▶ _Aim of the exercise_
Where the records below reach the line containing "- Column: Column expressions", start transcribing, and end with the line containing "The DDL / DML", exactly and with nothing else added.

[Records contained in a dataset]
━━━━━━━━━━━━━━━━━━━━
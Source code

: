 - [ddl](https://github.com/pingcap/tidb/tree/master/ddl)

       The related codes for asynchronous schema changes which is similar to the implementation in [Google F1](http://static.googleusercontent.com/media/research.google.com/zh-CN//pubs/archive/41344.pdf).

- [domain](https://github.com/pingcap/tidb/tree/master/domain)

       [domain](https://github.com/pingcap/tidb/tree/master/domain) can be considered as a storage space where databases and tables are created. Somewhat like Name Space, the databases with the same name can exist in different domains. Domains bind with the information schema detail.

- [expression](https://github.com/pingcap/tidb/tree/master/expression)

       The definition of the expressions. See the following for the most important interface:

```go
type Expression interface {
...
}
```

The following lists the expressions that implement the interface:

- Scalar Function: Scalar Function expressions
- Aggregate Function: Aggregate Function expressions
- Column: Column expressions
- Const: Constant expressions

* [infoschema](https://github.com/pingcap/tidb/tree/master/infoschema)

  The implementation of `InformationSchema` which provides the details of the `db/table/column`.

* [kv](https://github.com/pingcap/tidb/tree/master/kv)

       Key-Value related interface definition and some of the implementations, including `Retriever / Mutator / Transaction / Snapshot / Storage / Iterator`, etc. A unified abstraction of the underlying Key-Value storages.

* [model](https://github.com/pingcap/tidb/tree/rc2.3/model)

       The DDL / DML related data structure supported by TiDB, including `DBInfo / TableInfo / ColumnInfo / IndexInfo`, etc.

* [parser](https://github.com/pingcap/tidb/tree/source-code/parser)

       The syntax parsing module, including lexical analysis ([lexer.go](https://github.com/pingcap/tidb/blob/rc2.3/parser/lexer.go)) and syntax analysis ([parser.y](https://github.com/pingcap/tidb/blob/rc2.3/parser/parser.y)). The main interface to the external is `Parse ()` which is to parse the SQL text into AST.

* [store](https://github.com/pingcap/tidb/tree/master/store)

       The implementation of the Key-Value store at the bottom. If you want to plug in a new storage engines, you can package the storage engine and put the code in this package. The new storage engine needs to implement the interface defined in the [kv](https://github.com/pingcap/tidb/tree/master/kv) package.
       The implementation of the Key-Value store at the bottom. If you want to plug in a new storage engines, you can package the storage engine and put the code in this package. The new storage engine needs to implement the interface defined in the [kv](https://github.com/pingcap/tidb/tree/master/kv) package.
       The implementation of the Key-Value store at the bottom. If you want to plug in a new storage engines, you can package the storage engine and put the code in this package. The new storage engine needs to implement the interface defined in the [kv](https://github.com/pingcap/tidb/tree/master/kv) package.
━━━━━━━━━━━━━━━━━━━━
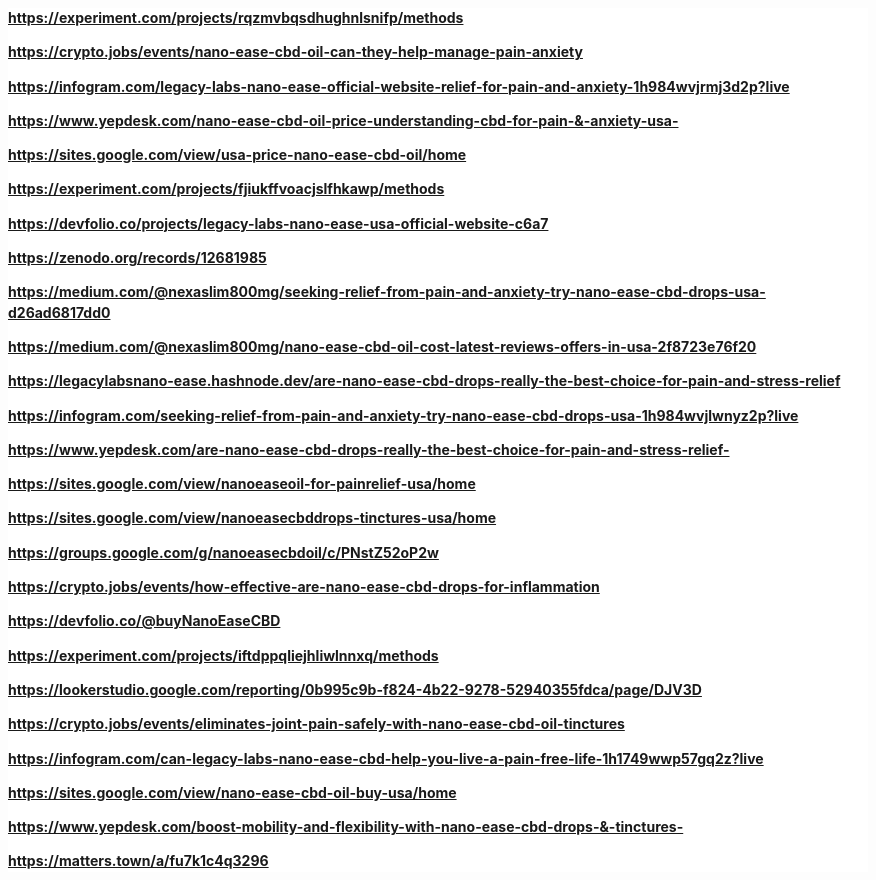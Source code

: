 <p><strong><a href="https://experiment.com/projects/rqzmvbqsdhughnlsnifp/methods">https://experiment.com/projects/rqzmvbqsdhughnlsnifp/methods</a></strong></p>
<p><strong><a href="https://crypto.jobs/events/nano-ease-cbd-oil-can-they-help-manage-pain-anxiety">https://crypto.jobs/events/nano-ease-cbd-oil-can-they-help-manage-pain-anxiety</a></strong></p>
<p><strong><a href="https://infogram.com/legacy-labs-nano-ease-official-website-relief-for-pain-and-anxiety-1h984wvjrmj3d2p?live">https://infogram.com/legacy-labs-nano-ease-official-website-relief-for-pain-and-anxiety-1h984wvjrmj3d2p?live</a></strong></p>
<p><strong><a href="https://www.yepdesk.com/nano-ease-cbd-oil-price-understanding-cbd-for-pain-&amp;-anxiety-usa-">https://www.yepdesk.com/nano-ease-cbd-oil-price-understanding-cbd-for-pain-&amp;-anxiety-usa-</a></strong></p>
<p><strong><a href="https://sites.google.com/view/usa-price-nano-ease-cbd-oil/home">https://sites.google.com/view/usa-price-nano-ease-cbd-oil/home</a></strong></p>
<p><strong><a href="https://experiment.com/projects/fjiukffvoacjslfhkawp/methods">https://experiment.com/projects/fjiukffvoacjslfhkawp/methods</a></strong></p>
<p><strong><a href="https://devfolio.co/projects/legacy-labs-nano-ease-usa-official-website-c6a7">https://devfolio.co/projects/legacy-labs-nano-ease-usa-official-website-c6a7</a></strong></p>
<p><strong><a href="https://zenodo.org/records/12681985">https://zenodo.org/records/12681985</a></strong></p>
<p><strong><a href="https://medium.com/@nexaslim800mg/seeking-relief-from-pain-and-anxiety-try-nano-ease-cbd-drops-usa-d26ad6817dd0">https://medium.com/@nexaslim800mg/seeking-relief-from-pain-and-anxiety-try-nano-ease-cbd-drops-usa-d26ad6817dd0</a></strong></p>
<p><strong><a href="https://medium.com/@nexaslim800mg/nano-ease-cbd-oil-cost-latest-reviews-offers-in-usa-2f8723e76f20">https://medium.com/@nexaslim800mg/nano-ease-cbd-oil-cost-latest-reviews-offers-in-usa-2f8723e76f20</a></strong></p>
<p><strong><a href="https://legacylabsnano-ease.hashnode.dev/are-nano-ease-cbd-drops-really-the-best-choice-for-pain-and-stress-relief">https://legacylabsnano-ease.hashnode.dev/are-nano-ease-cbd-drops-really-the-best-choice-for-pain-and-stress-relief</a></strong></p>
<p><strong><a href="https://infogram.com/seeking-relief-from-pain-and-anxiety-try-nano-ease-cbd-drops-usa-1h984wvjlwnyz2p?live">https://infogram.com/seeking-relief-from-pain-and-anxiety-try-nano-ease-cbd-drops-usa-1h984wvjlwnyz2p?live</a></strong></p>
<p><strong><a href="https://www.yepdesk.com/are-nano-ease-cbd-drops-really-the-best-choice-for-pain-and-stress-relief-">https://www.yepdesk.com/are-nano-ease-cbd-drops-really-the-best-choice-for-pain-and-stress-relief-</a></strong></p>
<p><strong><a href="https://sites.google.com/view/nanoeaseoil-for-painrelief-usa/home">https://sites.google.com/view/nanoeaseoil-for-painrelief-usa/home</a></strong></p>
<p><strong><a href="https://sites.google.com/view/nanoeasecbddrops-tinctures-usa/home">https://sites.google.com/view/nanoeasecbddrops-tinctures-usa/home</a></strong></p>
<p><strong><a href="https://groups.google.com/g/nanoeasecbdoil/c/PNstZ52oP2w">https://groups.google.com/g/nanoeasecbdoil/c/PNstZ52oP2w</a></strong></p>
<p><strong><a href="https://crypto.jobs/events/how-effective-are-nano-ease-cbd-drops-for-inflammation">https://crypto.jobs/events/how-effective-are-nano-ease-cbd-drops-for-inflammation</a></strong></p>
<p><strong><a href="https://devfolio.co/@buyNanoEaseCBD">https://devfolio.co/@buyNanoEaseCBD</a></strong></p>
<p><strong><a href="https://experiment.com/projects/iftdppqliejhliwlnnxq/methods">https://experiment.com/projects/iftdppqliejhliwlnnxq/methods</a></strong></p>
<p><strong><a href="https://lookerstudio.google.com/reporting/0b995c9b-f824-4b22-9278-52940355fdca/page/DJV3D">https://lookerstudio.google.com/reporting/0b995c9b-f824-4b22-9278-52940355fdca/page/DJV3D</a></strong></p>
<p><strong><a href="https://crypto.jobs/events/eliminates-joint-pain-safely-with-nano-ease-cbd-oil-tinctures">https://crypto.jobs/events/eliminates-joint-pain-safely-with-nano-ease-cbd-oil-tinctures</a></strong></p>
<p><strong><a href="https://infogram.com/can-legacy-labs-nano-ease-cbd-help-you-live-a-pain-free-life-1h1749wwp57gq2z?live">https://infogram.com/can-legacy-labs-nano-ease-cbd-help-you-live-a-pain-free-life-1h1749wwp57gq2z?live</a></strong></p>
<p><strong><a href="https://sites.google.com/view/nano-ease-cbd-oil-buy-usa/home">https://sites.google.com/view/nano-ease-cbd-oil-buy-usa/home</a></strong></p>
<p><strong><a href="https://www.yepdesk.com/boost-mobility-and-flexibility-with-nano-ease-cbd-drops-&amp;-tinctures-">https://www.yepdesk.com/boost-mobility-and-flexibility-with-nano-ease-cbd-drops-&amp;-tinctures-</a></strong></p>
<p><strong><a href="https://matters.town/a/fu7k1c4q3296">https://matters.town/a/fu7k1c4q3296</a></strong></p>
━━━━━━━━━━━━━━━━━━━━
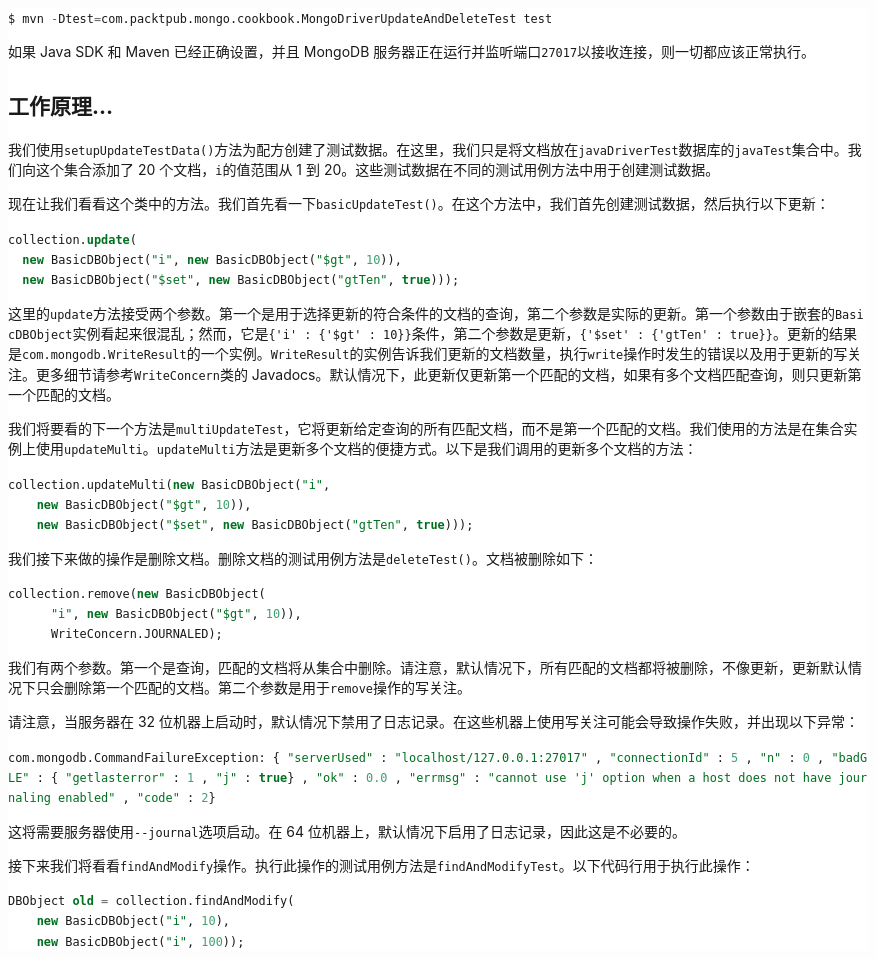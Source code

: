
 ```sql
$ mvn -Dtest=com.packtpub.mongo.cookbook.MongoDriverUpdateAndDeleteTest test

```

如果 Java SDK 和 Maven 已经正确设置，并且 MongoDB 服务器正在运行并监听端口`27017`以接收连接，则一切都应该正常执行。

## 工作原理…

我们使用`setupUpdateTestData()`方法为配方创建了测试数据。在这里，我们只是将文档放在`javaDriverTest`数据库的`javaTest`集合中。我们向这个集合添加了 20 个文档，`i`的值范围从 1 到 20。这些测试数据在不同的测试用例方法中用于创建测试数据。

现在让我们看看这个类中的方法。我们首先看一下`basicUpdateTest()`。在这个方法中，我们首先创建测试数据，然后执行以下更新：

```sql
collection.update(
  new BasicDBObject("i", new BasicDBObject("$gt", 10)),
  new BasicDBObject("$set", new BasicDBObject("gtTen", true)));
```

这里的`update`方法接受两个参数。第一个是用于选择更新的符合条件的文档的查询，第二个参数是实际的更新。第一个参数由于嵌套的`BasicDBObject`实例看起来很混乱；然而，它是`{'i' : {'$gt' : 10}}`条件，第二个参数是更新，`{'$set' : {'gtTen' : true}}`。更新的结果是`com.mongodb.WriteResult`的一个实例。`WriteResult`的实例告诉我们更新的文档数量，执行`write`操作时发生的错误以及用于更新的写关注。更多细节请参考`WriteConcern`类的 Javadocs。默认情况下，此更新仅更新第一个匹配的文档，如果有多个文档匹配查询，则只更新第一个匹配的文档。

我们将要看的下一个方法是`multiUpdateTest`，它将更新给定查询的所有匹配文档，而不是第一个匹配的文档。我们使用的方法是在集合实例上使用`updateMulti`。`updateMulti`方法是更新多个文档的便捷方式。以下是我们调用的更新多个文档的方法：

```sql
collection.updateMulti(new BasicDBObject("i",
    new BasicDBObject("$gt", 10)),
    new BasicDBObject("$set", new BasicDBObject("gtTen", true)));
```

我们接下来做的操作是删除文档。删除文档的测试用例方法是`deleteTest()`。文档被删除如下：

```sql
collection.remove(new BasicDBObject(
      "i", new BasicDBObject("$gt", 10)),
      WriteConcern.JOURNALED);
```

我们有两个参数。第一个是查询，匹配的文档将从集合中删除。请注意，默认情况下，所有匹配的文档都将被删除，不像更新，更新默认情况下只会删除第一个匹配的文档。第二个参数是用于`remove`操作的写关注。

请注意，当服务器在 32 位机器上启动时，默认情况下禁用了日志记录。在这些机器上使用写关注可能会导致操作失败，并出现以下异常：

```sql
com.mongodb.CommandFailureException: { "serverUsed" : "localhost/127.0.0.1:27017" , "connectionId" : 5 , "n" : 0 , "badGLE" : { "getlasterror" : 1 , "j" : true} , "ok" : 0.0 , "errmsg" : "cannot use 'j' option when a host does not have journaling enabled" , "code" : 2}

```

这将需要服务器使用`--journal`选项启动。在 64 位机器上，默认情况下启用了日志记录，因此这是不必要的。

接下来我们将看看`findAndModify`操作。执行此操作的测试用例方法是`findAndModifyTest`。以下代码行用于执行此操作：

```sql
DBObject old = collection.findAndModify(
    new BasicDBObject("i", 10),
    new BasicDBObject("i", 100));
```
━━━━━━━━━━━━━━━━━━━━
▶ _Answer space_
- Column: Column expressions
- Const: Constant expressions

* [infoschema](https://github.com/pingcap/tidb/tree/master/infoschema)

  The implementation of `InformationSchema` which provides the details of the `db/table/column`.

* [kv](https://github.com/pingcap/tidb/tree/master/kv)

       Key-Value related interface definition and some of the implementations, including `Retriever / Mutator / Transaction / Snapshot / Storage / Iterator`, etc. A unified abstraction of the underlying Key-Value storages.

* [model](https://github.com/pingcap/tidb/tree/rc2.3/model)

       The DDL / DML related data structure supported by TiDB, including `DBInfo / TableInfo / ColumnInfo / IndexInfo`, etc.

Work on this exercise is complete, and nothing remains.